Case ID: f-supp_297/html/0071-01.html
Source: Caselaw Access Project
Author: {"author": "THOMSEN, Chief Judge.", "license": "Public Domain", "url": "https://static.case.law/"}
Date Created: 2024-08-24T03:29:51.129683

UNITED STATES of America v. Donald Earl VANGUILDER.
    Crim. No. 28013.
    United States District Court D. Maryland.
    March 17, 1969.
    
      Stephen H. Sachs, U. S. Atty., and Stephen D. Shawe, Asst.
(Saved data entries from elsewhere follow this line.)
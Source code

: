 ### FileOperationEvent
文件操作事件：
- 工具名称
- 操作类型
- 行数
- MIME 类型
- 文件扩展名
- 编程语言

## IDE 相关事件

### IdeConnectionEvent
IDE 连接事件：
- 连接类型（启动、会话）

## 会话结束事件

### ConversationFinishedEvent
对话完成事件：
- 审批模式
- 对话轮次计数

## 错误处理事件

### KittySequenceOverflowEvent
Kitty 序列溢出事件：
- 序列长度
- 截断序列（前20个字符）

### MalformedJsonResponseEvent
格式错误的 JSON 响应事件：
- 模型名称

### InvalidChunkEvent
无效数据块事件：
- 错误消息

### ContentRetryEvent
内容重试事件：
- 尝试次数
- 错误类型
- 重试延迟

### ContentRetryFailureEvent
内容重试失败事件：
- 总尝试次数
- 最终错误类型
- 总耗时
U. S. Atty., Baltimore, Md., for plaintiff.
    Alan M. Wolf, Baltimore, Md., court-appointed, for defendant.
   THOMSEN, Chief Judge.

Defendant, charged with interstate transportation of a Volkswagen from Florida to Maryland, knowing it to have been stolen, and being tried before the Court without a jury, has moved to strike evidence that he was driving the car in Maryland, one or two false exculpatory statements and several admissions, on the ground, among others, that he was illegally stopped and arrested by the State Police.
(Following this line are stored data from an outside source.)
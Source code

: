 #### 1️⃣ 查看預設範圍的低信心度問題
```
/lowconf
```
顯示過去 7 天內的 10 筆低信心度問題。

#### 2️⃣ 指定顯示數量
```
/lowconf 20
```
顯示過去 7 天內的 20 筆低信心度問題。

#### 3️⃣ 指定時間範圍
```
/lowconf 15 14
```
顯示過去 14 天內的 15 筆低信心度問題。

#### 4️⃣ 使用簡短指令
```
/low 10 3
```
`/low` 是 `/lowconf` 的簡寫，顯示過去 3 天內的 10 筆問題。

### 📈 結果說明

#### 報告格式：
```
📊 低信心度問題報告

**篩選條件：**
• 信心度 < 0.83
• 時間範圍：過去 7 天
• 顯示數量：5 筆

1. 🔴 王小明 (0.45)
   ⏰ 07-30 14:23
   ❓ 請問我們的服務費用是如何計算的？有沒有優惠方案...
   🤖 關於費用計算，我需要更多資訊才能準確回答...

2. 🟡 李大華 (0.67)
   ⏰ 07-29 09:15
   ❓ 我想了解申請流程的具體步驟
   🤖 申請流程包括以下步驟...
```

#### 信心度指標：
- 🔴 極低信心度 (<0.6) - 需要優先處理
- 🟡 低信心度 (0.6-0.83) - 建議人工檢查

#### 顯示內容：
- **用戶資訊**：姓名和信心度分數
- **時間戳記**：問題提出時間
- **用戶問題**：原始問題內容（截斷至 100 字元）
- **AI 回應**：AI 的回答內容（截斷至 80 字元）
The evidence shows that an employee of a restaurant on Route 40 in Garrett County, Maryland, called the State Police about midnight on February 18, 1968, stating that the driver of a Volkswagen with Florida license plates had been inquiring about the movement of police in that area and acting in a suspicious manner. The report was broadcast, and after a three-way radio conversation Trooper Andrews was directed to stop the car and check the driver’s operator’s permit and the registration card. The trooper did so near Cumberland, Maryland, about 1 a. m. on February 19, and defendant, who was driving the car, was unable to produce either an operator’s permit or a registration card. He was arrested for and charged with those violations, and after an interview with an FBI agent was also charged with violation of the Dyer Act. The State Police had not observed any violation of the motor vehicle law by defendant before he was stopped for the “routine registration check.”
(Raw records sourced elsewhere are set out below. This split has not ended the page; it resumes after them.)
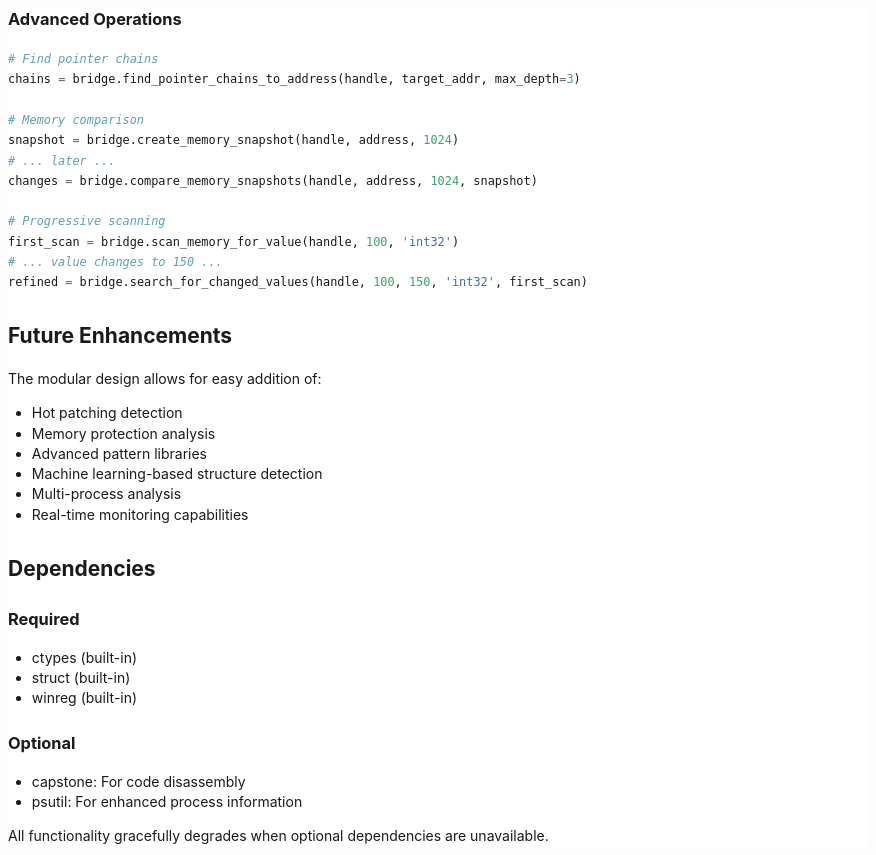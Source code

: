 ### Advanced Operations
```python
# Find pointer chains
chains = bridge.find_pointer_chains_to_address(handle, target_addr, max_depth=3)

# Memory comparison
snapshot = bridge.create_memory_snapshot(handle, address, 1024)
# ... later ...
changes = bridge.compare_memory_snapshots(handle, address, 1024, snapshot)

# Progressive scanning
first_scan = bridge.scan_memory_for_value(handle, 100, 'int32')
# ... value changes to 150 ...
refined = bridge.search_for_changed_values(handle, 100, 150, 'int32', first_scan)
```

## Future Enhancements

The modular design allows for easy addition of:
- Hot patching detection
- Memory protection analysis
- Advanced pattern libraries
- Machine learning-based structure detection
- Multi-process analysis
- Real-time monitoring capabilities

## Dependencies

### Required
- ctypes (built-in)
- struct (built-in)
- winreg (built-in)

### Optional
- capstone: For code disassembly
- psutil: For enhanced process information

All functionality gracefully degrades when optional dependencies are unavailable.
Whether the stopping and arrest of defendant were proper, depends upon the State law. United States v. Di Re, 332 U.S. 581, 68 S.Ct. 222, 92 L.Ed. 210 (1948); Lipton v. United States, 348 F.2d 591 (9 Cir. 1965); Nicholson v. United States, 355 F.2d 80 (5 Cir. 1966); United States v. Berry, 369 F.2d 386 (3 Cir. 1966).

In Burkett v. State, 5 Md.App. 211, 245 A.2d 911 (1968), the Court held that a similar stopping and arrest were legal under Maryland law. See also 43 Op. Atty.Genl. (Md.) 249, which discusses the change in the Maryland Statutes made in 1943. Art. 66%, sees. 31 and 97, Anno. Code of Md. (1957 ed.).

Insofar as the motion to strike is based upon the alleged illegal stopping of the car and the alleged illegal arrest of the defendant, it is hereby denied.